Prejudice to the employer (including prejudice caused by the delay)
The delay in making the application in this case will not prejudice the employer.
The merits of the application
The termination of employment letter dated 8 March 2022 provided to the applicant refers to the applicant having been suspended on pay on 3 March 2022 following allegations of attempted fraud and unbecoming behaviour. The letter says that a subsequent investigation uncovered that the applicant knowingly requested payments to Centrelink be withheld. In the letter it says the applicant was given the opportunity to discuss the incident at a meeting on 8 March 2022 with his support person.
The letter says that following the investigation it was considered that the applicant ‘s conduct was in breach of his contract terms and conditions and so the respondent had decided to terminate his employment.
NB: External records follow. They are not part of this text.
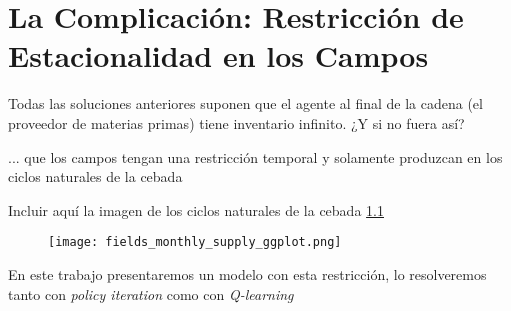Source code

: \chapter{La Complicaci\'on: Restricci\'on de Estacionalidad en los Campos}

Todas las soluciones anteriores suponen que el agente al final de la cadena (el proveedor de materias primas) tiene inventario infinito. ¿Y si no fuera as\'i?

... que los campos tengan una restricci\'on temporal y solamente produzcan en los ciclos naturales de la cebada

Incluir aqu\'i la imagen de los ciclos naturales de la cebada \ref{fields}

\begin{figure}[h]
\caption{ }
\label{fields}
\texttt{[image: fields\_monthly\_supply\_ggplot.png]}
\centering
\end{figure}


En este trabajo presentaremos un modelo con esta restricci\'on, lo resolveremos tanto con \textit{policy iteration} como con \textit{Q-learning}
The applicant was dismissed with payment in lieu of notice.
In the response filed by the respondent it is stated that on the balance of probabilities the applicant knowingly attempted to defraud a third party through requesting false documents through the respondent’s payroll department and attempted to have legally binding payments withheld from Centrelink.
The application filed says that the applicant had requested to know the difference a particular deduction would have on his pay in hand and if that deduction was taken out before or after tax. It says the allegation that the applicant had attempted to commit fraud or requested the respondent withhold lawful payments to Centrelink is absurd. The applicant asserts the payroll officer misunderstood what was requested. For these reasons it is submitted that the dismissal was not for a valid reason that was unfair.
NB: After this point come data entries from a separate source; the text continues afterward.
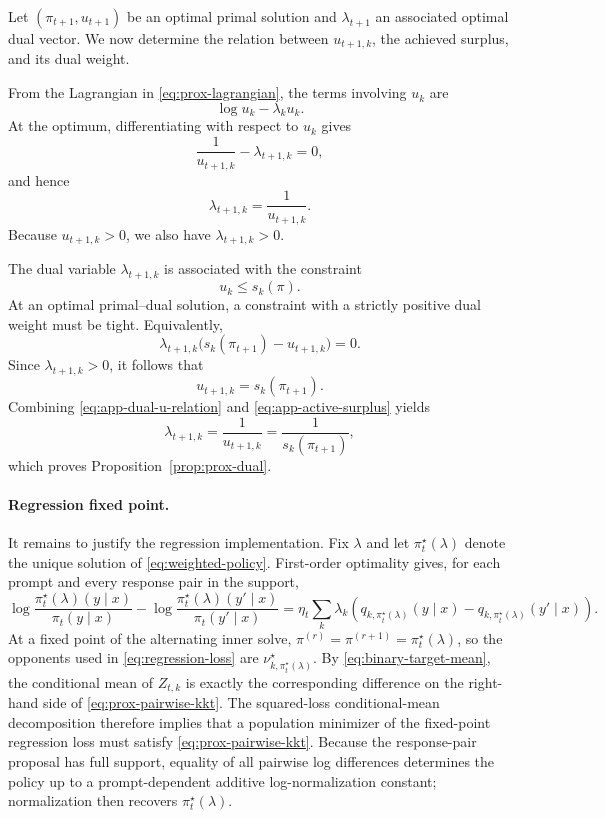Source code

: \documentclass{article}
\theoremstyle{remark}
\theoremstyle{plain}
\begin{document}
Let $(\pi_{t+1},u_{t+1})$ be an optimal primal solution and
$\lambda_{t+1}$ an associated optimal dual vector. We now determine the relation
between $u_{t+1,k}$, the achieved surplus, and its dual weight.

From the Lagrangian in \eqref{eq:prox-lagrangian}, the terms involving $u_k$ are
\[
\log u_k-\lambda_k u_k.
\]
At the optimum, differentiating with respect to $u_k$ gives
\[
\frac{1}{u_{t+1,k}}-\lambda_{t+1,k}=0,
\]
and hence
\begin{equation}
\lambda_{t+1,k}
=
\frac{1}{u_{t+1,k}}.
\label{eq:app-dual-u-relation}
\end{equation}
Because $u_{t+1,k}>0$, we also have $\lambda_{t+1,k}>0$.

The dual variable $\lambda_{t+1,k}$ is associated with the constraint
\[
u_k\le s_k(\pi).
\]
At an optimal primal--dual solution, a constraint with a strictly positive dual
weight must be tight. Equivalently,
\[
\lambda_{t+1,k}
\bigl(
s_k(\pi_{t+1})-u_{t+1,k}
\bigr)
=
0.
\]
Since $\lambda_{t+1,k}>0$, it follows that
\begin{equation}
u_{t+1,k}
=
s_k(\pi_{t+1}).
\label{eq:app-active-surplus}
\end{equation}
Combining \eqref{eq:app-dual-u-relation} and
\eqref{eq:app-active-surplus} yields
\[
\lambda_{t+1,k}
=
\frac{1}{u_{t+1,k}}
=
\frac{1}{s_k(\pi_{t+1})},
\]
which proves Proposition~\ref{prop:prox-dual}.

\paragraph{Regression fixed point.}
It remains to justify the regression implementation. Fix $\lambda$ and let
$\pi_t^\star(\lambda)$ denote the unique solution of
\eqref{eq:weighted-policy}. First-order optimality gives, for each prompt and
every response pair in the support,
\begin{equation}
\log\frac{\pi_t^\star(\lambda)(y\mid x)}{\pi_t(y\mid x)}
-
\log\frac{\pi_t^\star(\lambda)(y'\mid x)}{\pi_t(y'\mid x)}
=
\eta_t\sum_k\lambda_k
\left(
q_{k,\pi_t^\star(\lambda)}(y\mid x)
-
q_{k,\pi_t^\star(\lambda)}(y'\mid x)
\right).
\label{eq:prox-pairwise-kkt}
\end{equation}
At a fixed point of the alternating inner solve,
$\pi^{(r)}=\pi^{(r+1)}=\pi_t^\star(\lambda)$, so the opponents used in
\eqref{eq:regression-loss} are
$\nu^\star_{k,\pi_t^\star(\lambda)}$. By
\eqref{eq:binary-target-mean}, the conditional mean of $Z_{t,k}$ is exactly the
corresponding difference on the right-hand side of
\eqref{eq:prox-pairwise-kkt}. The squared-loss conditional-mean decomposition
therefore implies that a population minimizer of the fixed-point regression loss
must satisfy \eqref{eq:prox-pairwise-kkt}. Because the response-pair proposal has
full support, equality of all pairwise log differences determines the policy up
to a prompt-dependent additive log-normalization constant; normalization then
recovers $\pi_t^\star(\lambda)$.
\end{document}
It is clear that there is a dispute between the applicant and the respondent as to both what occurred in the workplace and whether or not whatever did occur amounted to a valid reason for his dismissal. These are issues that would necessitate a full court hearing of the application which of course is not required at this point when the Commission is only determining whether or not an extension of time should be granted for the applicant to file his application. Consequently I view the merits of the case here as a neutral factor.
Fairness as between the person and other persons in a similar position
There is no information before the Commission regarding fairness between the applicant and other persons in a similar position, meaning persons similarly seeking an extension of time to make such an application.
Conclusion
The onus is on the applicant to persuade the Commission that a further period should be allowed for him to file this application. Taking into account all of the factors, I am not persuaded that there are exceptional circumstances in this instance.
Consequently, the Commission is not empowered to extend time for the applicant to make this application.
This application has been made out of time and so must now be dismissed. An Order [PR744144] to that effect will now be issued.